YOUR TASK:
Once the line containing "3. Having a" is found in the entries below, reproduce it and every line after it, stopping at and including the line containing "1. Beginning to"; reproduce nothing else, and keep each line exact.

INFORMATION GIVEN:
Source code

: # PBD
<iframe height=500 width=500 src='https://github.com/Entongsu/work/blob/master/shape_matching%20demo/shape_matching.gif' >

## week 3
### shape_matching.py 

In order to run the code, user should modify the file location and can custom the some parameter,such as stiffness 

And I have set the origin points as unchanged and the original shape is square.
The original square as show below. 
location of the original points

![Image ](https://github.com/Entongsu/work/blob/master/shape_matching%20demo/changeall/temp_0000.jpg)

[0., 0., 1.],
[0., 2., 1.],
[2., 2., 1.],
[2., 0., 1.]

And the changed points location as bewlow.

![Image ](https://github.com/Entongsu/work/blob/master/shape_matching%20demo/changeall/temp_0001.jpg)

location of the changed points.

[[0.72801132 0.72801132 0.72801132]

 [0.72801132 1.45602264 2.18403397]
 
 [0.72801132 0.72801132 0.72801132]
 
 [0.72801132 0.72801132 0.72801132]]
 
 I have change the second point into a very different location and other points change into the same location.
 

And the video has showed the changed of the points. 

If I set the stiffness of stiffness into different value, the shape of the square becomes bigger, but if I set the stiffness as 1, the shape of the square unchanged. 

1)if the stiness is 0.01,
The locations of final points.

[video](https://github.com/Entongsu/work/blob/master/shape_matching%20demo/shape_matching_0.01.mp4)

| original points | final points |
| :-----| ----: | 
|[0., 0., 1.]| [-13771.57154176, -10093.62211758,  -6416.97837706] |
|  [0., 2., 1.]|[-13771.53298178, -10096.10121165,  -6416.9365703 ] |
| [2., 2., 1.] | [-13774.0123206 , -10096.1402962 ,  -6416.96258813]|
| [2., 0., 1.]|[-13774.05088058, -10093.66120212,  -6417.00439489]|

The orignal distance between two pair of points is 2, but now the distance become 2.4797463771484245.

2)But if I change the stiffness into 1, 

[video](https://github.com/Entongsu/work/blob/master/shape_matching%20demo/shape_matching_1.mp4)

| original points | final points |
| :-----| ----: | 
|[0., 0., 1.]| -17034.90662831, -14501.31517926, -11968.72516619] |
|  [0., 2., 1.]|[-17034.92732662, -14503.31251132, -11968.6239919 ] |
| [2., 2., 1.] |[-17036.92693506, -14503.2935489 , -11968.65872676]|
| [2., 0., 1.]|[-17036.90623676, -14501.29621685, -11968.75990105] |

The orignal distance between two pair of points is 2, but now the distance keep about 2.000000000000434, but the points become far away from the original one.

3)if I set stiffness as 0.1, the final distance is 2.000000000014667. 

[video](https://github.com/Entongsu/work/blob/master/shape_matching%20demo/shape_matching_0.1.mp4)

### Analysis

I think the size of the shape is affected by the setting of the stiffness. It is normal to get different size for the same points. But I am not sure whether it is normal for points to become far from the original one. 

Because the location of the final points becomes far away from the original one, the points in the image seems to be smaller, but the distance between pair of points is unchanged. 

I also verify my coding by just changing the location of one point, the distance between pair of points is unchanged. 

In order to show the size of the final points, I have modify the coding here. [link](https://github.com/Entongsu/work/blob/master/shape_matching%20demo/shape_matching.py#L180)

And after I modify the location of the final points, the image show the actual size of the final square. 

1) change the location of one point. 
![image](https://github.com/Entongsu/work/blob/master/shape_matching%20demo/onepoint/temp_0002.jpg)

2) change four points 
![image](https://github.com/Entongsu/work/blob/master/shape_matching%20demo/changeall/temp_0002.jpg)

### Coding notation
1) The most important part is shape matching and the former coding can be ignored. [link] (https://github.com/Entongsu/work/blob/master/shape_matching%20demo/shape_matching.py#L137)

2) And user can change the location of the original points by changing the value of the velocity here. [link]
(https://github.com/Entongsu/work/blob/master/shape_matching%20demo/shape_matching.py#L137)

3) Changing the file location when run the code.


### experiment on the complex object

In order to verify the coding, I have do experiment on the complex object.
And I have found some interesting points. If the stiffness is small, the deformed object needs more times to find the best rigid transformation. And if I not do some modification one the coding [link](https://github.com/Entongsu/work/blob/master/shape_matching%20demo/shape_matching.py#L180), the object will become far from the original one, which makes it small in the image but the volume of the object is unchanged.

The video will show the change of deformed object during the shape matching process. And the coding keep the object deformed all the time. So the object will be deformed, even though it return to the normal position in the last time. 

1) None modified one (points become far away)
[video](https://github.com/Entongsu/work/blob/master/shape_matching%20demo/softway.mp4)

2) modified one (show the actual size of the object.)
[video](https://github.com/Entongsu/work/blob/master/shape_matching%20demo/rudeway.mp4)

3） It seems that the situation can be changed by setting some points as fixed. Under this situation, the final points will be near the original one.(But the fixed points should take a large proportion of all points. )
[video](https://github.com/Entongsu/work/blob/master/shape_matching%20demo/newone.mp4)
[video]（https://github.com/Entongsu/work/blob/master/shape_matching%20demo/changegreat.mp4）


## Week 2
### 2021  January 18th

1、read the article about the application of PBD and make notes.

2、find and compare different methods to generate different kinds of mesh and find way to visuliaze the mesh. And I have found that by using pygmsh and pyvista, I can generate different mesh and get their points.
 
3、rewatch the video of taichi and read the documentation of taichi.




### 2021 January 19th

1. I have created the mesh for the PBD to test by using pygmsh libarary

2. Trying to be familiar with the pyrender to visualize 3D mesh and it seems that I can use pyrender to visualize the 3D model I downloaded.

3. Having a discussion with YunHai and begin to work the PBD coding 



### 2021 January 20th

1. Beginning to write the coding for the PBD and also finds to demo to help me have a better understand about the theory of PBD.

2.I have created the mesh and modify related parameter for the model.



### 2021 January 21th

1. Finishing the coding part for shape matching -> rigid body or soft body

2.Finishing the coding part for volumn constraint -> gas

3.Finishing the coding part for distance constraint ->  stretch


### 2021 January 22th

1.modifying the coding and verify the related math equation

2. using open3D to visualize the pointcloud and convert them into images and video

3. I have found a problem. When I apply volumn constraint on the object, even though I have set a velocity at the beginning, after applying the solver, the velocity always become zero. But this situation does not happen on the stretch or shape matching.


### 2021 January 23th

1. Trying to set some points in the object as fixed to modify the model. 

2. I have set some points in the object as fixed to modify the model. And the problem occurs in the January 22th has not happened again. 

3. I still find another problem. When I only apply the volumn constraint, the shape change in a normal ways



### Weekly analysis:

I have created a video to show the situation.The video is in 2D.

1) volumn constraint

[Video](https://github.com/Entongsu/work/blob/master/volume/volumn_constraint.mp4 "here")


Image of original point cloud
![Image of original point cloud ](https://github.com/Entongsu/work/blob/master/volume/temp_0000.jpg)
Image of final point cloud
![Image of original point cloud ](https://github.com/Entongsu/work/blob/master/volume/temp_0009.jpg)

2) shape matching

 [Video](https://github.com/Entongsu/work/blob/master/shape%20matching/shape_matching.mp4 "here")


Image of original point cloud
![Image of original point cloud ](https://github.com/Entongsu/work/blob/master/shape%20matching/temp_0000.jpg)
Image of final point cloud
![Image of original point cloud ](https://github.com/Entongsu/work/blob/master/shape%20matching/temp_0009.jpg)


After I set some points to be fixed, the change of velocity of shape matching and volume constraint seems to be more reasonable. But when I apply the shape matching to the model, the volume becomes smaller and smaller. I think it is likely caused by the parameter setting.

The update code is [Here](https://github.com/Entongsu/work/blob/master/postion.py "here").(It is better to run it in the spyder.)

ANSWER TO THE EXERCISE:
3. Having a discussion with YunHai and begin to work the PBD coding 



### 2021 January 20th

1. Beginning to write the coding for the PBD and also finds to demo to help me have a better understand about the theory of PBD.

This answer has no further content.